Don’t get me wrong. Rocko’s Modern Life was definitely a brilliant show, but hardly because of how clever it got away with its shady humor. (FYI, as far as I’m concerned, shady humor is simply humor with a dirty face. I don’t care how much blood, sex, or violence is involved, as long as its funny.) Rocko’s Modern Life was brilliant in its classical embrace and subversion of animation styles and tropes not witnessed since the 1930s, the early days of Betty Boop. Many claim that Ren and Stimpy had a strong influence on Rocko’s Modern Life (like so many modern cartoons), but Max Fleischer’s style has a larger hand in the visual aesthetic and physical gags. That bizarre curvature to Rocko’s world seems to be a callback to the “roundness” and “bounce” of classic black and white animation, and a number of the jokes emphasized that free-range style where objects, literally, come alive – a style that many viewers are disturbed by, mainly because they aren’t quite used to it.

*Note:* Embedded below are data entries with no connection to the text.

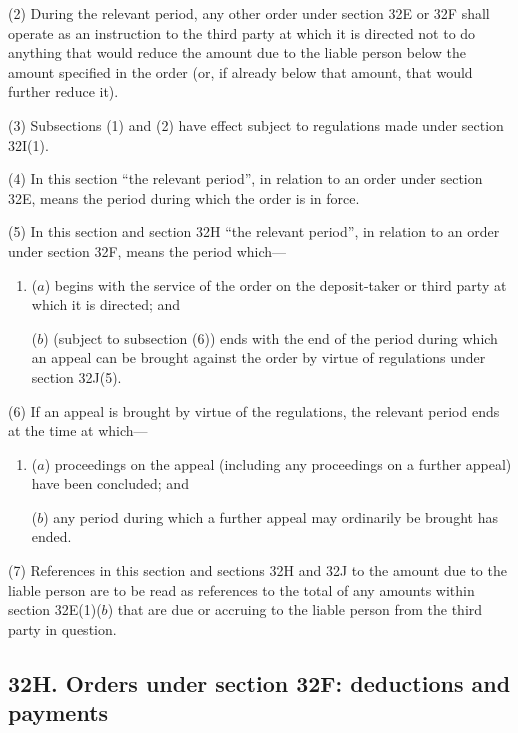 \documentclass[12pt,a4paper]{article}
\begin{document}
(2)
During the relevant period, any other order under section 32E or 32F shall operate as an instruction to the third party at which it is directed not to do anything that would reduce the amount due to the liable person below the amount specified in the order (or, if already below that amount, that would further reduce it).

(3)
Subsections (1) and (2) have effect subject to regulations made under section 32I(1).

(4)
In this section “the relevant period”, in relation to an order under section 32E, means the period during which the order is in force.

(5)
In this section and section 32H “the relevant period”, in relation to an order under section 32F, means the period which---
\begin{enumerate}\item[]
($a$) begins with the service of the order on the deposit-taker or third party at which it is directed; and

($b$) (subject to subsection (6)) ends with the end of the period during which an appeal can be brought against the order by virtue of regulations under section 32J(5).
\end{enumerate}

(6) If an appeal is brought by virtue of the regulations, the relevant period ends at the time at which---
\begin{enumerate}\item[]
($a$) proceedings on the appeal (including any proceedings on a further appeal) have been concluded; and

($b$) any period during which a further appeal may ordinarily be brought has ended.
\end{enumerate}

(7) References in this section and sections 32H and 32J to the amount due to the liable person are to be read as references to the total of any amounts within section 32E(1)($b$) that are due or accruing to the liable person from the third party in question.


\subsection{32H. Orders under section 32F: deductions and payments}
\end{document}
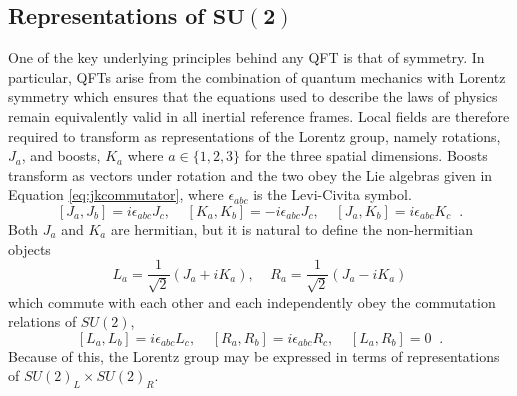  \subsection[Representations of $SU(2)$]
{Representations of $\mathbf{SU(2)}$}

 One of the key underlying principles behind any QFT
  is that of symmetry. 
 In particular, QFTs arise from the combination
  of quantum mechanics with Lorentz symmetry
  which ensures that the equations
  used to describe the laws of physics remain equivalently
  valid in all inertial reference frames.
 Local fields are therefore required to transform as 
  representations of the Lorentz group, namely
  rotations, $J_a$, and boosts, $K_a$ where
  $a\in\{1,2,3\}$ for the three spatial dimensions.
 Boosts transform as vectors under rotation and 
  the two obey the Lie algebras given in 
  Equation \ref{eq:jkcommutator}, where $\epsilon_{abc}$
  is the Levi-Civita symbol.
\begin{equation} \label{eq:jkcommutator}
 [J_a,J_b]=i\epsilon_{abc}J_c,  \;\;\;\; 
 [K_a,K_b]=-i\epsilon_{abc}J_c, \;\;\;\; 
 [J_a,K_b]=i\epsilon_{abc}K_c \;\; .
\end{equation}
 Both $J_a$ and $K_a$ are hermitian,
  but it is natural to define the non-hermitian objects
\begin{equation} \label{eq:LRdefs}
 L_a = \frac{1}{\sqrt{2}}\left(J_a+iK_a\right), \;\;\;\;
 R_a = \frac{1}{\sqrt{2}}\left(J_a-iK_a\right)
\end{equation}
 which commute with each other and each independently
  obey the commutation relations of $SU(2)$,
\begin{equation}\label{eq:LRcomm}
 [L_a,L_b]=i\epsilon_{abc}L_c,  \;\;\;\; 
 [R_a,R_b]=i\epsilon_{abc}R_c, \;\;\;\; 
 [L_a,R_b]=0 \;\; .
\end{equation}
 Because of this, %
  the Lorentz group may be expressed in terms 
  of representations of $SU(2)_L\times SU(2)_R$.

This “free-range” animation should not be confused with Surreal Animation, although they are closely related. Surreal Animation, like the paintings of Dali or the films of Bunuel, emphasize dream-like, or altered states, which, to put it bluntly, pretty much asked its viewers to be high. Free-range animation had no such obligation (although its clear that being high is perfectly acceptable); it simply understood and embraced the full activity of animation, and sought to really ANIMATE the fame, in every possible sense of the word.

Betty Boop is a great example of this. Betty Boop, Max Fleischer’s darling creation in the 1930s, was the masculine epitome of idealized femininity: sweet, innocent, “sexy,” and consistently happy. No matter that the nation was hugely in debt and a global threat loomed over the horizon, Boop’s happy-go-lucky temperament was always intact. The important thing, however, is that Boop did not exist in a world that paralleled our Depression-addled society. Betty’s world was just as happy and free-range as her personality, so much so that it seemed physically designed to curry to her favor. The world would “come alive,” at will, at random, if to assist in helping Boop in anyway it could.

And so, we would see statues and flows anthropomorphize themselves temporarily to console, dance with, or otherwise chat with Boop as she went through her trials and tribulations. She bounced, and the world bounced with her; she cried, and so did everyone else. The animated world of Boop had no limits, and it’s something of a lost art to play so fast and loose with the medium itself.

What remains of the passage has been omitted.